# Exercise inputs:
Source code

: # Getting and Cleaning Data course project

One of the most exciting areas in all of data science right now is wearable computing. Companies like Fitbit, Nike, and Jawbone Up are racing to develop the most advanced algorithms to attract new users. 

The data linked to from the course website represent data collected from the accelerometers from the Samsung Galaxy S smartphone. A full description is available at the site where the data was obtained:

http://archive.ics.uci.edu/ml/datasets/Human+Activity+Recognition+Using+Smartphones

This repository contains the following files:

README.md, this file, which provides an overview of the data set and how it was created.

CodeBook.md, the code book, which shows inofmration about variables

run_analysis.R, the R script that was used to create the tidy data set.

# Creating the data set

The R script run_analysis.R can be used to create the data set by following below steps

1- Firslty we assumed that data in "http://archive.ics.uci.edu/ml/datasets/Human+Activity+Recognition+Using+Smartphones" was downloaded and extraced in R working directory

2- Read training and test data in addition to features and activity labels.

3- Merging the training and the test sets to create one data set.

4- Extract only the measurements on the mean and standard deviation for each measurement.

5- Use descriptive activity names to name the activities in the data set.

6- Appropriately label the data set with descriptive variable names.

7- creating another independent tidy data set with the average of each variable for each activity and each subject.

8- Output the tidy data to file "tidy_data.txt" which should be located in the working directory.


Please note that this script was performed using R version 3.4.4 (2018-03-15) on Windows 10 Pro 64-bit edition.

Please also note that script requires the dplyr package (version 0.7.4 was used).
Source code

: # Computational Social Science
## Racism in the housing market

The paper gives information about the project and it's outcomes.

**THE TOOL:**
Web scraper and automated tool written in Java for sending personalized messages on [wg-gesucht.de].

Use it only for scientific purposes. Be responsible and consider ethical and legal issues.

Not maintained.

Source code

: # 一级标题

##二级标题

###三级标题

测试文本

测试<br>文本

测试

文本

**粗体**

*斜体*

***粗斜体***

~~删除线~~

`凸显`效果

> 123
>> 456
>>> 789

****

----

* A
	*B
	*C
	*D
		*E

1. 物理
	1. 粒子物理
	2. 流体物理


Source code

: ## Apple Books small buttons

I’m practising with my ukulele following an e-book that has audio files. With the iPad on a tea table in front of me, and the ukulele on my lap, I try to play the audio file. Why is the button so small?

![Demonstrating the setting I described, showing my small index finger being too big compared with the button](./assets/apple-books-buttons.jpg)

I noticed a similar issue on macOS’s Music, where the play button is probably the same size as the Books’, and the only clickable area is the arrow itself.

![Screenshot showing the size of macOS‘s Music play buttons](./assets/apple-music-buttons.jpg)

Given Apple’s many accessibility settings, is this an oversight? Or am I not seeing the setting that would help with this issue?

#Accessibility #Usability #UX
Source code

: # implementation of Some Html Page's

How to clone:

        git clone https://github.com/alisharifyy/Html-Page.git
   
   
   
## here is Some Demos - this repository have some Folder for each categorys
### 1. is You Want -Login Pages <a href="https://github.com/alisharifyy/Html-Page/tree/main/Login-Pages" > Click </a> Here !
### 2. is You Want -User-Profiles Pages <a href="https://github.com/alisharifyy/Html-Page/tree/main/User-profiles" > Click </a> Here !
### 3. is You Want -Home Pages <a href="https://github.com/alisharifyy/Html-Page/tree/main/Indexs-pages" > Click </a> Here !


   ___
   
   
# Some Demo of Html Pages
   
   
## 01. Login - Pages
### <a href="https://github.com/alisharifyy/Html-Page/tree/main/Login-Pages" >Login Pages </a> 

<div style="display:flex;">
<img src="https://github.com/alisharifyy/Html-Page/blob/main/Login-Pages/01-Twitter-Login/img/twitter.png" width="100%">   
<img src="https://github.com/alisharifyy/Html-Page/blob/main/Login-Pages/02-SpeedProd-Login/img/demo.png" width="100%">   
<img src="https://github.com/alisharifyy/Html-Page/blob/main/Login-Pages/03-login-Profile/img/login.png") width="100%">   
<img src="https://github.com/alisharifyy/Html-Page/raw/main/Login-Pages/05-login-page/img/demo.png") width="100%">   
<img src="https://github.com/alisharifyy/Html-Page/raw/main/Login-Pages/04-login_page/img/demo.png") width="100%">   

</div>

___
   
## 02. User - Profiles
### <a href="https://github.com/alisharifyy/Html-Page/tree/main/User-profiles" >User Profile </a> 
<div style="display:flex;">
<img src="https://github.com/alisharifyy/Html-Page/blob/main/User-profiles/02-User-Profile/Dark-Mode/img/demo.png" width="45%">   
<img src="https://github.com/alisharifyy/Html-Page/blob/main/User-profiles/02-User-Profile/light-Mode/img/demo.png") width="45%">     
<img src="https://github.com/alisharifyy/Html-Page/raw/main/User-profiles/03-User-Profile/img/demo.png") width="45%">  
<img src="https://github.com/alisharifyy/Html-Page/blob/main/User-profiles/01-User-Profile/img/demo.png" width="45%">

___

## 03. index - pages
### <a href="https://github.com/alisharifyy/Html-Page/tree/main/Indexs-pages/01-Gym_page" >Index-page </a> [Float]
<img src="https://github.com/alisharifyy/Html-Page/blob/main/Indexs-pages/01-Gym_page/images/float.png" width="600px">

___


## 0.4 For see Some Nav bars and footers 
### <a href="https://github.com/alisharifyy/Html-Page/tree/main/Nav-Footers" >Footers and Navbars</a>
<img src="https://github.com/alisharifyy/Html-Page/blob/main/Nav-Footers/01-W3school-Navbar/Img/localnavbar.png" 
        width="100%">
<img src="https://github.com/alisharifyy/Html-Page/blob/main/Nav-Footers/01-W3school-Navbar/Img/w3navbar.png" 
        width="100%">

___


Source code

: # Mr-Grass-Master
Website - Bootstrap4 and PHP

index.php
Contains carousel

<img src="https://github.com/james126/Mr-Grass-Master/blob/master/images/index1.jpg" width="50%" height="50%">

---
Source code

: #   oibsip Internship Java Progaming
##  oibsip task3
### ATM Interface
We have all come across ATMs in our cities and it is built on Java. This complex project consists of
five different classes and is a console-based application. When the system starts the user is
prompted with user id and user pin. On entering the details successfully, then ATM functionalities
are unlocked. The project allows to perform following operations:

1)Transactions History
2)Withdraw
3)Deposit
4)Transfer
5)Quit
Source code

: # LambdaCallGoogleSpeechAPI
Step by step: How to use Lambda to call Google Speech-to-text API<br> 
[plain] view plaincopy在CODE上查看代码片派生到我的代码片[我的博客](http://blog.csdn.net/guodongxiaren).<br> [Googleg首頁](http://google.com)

# Exercise details:
Give the number of lines in the entries that include the string "directory", and nothing else.

# Output below:
2